Showing posts with label best practices. Show all posts
Showing posts with label best practices. Show all posts

Friday, October 14, 2016

Digital Preservation Program: Levels of Digital Preservation Support

Digital Preservation Program. South Dakota State Historical Society. 2015.
     A look at the South Dakota State Archives webpage concerning the levels of digital preservation.  They are committed to collecting, preserving, and providing access to their materials.

Levels of Digital Preservation Support:  The Archives has established three distinct levels of preservation support for digital archival materials that will be applied to digital materials at the time of accession. The levels are:
  • Full Support:  The Archives will take all reasonable actions to maintain usability including migration, emulation, or normalization and will ensure data fixity for all original and transformed files and will provide access to transformed files.
  • Limited Support:  The Archives will take limited steps to maintain usability and undertake strategic monitoring. They may actively transform a file from one format to another to mitigate format obsolescence, and will ensure data fixity for all original and transformed files and will provide access to transformed files.
  • Basic Support: The Archives will provide access to the item in its submission file format only and will work to ensure data fixity of the submitted file. No transformations will be enacted on these files for preservation purposes.
The archives also has created a chart that outlines the preservation tasks associated with each level of preservation support. The tasks are:
  • Create preservation metadata for accessibility, provenance, and management
  • Perform fixity checks on a regular basis using proven checksum methods
  • Periodically refresh storage media
  • Provide for discovery of objects via online descriptive finding aid  
  • Undertake strategic monitoring of file format
  • Plan and perform file normalization if necessary
  • Plan and perform migration to succeeding format upon obsolescence
  • Offer long-term storage in a trusted preservation-worthy format

Tuesday, September 27, 2016

Digital Preservation File Names

Digital Preservation File Names. Chris Erickson. September 27, 2016. Updated 31 Oct. 2016.
     While processing some collections, we had difficulty creating the mets xml files because of some characters in the file names. The characters may be valid in some systems, but may cause difficulties in others. From comments on the internet it appears that there are only a few characters that are forbidden, but experiences from a number of people suggest that some systems may not support all the characters in file names. We decided that it was better to use only alpha numeric characters, and underscores as a separator, and a fullstop (period) before the extension.  When preserving digital files it is important to remember that the files may be used by a variety of computer systems over their life time. To have the greatest chance of keeping the files usable in the future it is best to follow some basic standards when naming files.
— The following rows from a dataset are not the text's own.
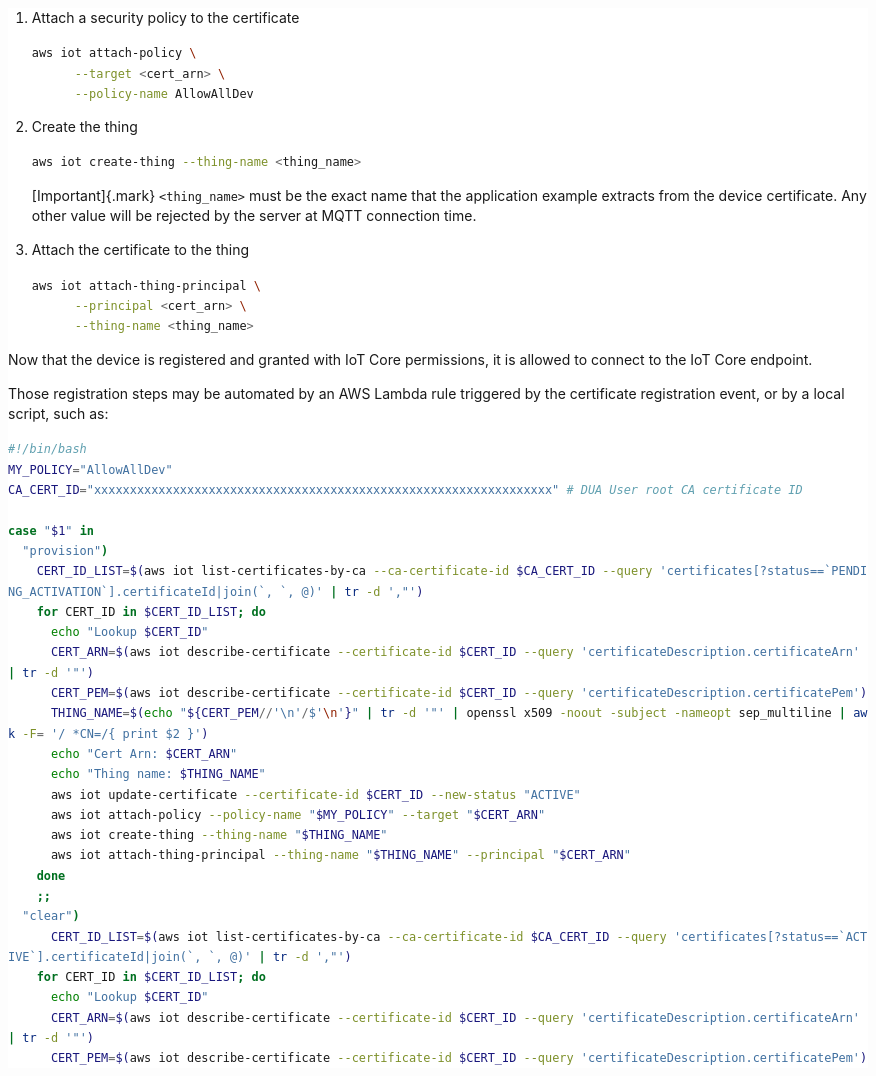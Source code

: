  1. Attach a security policy to the certificate

     ```bash
     aws iot attach-policy \
           --target <cert_arn> \
           --policy-name AllowAllDev
     ```

 1. Create the thing

     ```bash
     aws iot create-thing --thing-name <thing_name>
     ```
     [Important]{.mark} `<thing_name>` must be the exact name that the application example extracts from the device certificate.
     Any other value will be rejected by the server at MQTT connection time.

 1. Attach the certificate to the thing

     ```bash
     aws iot attach-thing-principal \
           --principal <cert_arn> \
           --thing-name <thing_name>
     ```

Now that the device is registered and granted with IoT Core permissions, it is allowed to connect to the IoT Core endpoint.

Those registration steps may be automated by an AWS Lambda rule triggered by the certificate registration event,
or by a local script, such as:

```bash {.numberLines}
#!/bin/bash
MY_POLICY="AllowAllDev"
CA_CERT_ID="xxxxxxxxxxxxxxxxxxxxxxxxxxxxxxxxxxxxxxxxxxxxxxxxxxxxxxxxxxxxxxxx" # DUA User root CA certificate ID

case "$1" in
  "provision")
    CERT_ID_LIST=$(aws iot list-certificates-by-ca --ca-certificate-id $CA_CERT_ID --query 'certificates[?status==`PENDING_ACTIVATION`].certificateId|join(`, `, @)' | tr -d ',"')
    for CERT_ID in $CERT_ID_LIST; do
      echo "Lookup $CERT_ID"
      CERT_ARN=$(aws iot describe-certificate --certificate-id $CERT_ID --query 'certificateDescription.certificateArn' | tr -d '"')
      CERT_PEM=$(aws iot describe-certificate --certificate-id $CERT_ID --query 'certificateDescription.certificatePem')
      THING_NAME=$(echo "${CERT_PEM//'\n'/$'\n'}" | tr -d '"' | openssl x509 -noout -subject -nameopt sep_multiline | awk -F= '/ *CN=/{ print $2 }')
      echo "Cert Arn: $CERT_ARN"
      echo "Thing name: $THING_NAME"
      aws iot update-certificate --certificate-id $CERT_ID --new-status "ACTIVE"
      aws iot attach-policy --policy-name "$MY_POLICY" --target "$CERT_ARN"
      aws iot create-thing --thing-name "$THING_NAME"
      aws iot attach-thing-principal --thing-name "$THING_NAME" --principal "$CERT_ARN"
    done
    ;;
  "clear")
      CERT_ID_LIST=$(aws iot list-certificates-by-ca --ca-certificate-id $CA_CERT_ID --query 'certificates[?status==`ACTIVE`].certificateId|join(`, `, @)' | tr -d ',"')
    for CERT_ID in $CERT_ID_LIST; do
      echo "Lookup $CERT_ID"
      CERT_ARN=$(aws iot describe-certificate --certificate-id $CERT_ID --query 'certificateDescription.certificateArn' | tr -d '"')
      CERT_PEM=$(aws iot describe-certificate --certificate-id $CERT_ID --query 'certificateDescription.certificatePem')
```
Here are some suggestions we are considering:
  1. Decide on file naming conventions so that file names have meaning.
  2. File extensions can help determine the type of file it is (such as .txt, .doc, .wav, .jpg)
  3.  File name length varies for different operating systems, so generally stay under 30 characters
  4. Avoid spaces in file names. Spaces are an acceptable character for most file names, but they can cause difficulty when processing. Underscores may be used as a separator.
  5. Avoid punctuation and special characters. The safest characters to use are numbers and letters. Most operating systems are case sensitive. Some characters to avoid for our preservation system are spaces, ampersands, brackets, and commas
  6. Keep the filenames to a reasonable length and it is best if they are under 30 characters.
  7. Don’t start or end the filename with a space, special characters, or punctuation marks.
  8. These conventions apply to folders as well as files
Characters that others have had difficulties with and which should not be used in filenames:

# pound                      < left angle bracket               $ dollar sign                      + plus sign
% percent                   > right angle bracket             ! exclamation point           ` backtick
& ampersand             * asterisk                               ‘ single quotes                   | pipe
{ left bracket              ? question mark                     “ double quotes                = equal sign
} right bracket            / forward slash                       : colon                                      
\ back slash                 blank spaces                          @ at sign

It appears that xml in general has a specific problem with ampersands and brackets in file names. Some other resources of information:


Friday, October 02, 2015

Bit Preservation: How do I ensure that data remains unharmed and readable over time?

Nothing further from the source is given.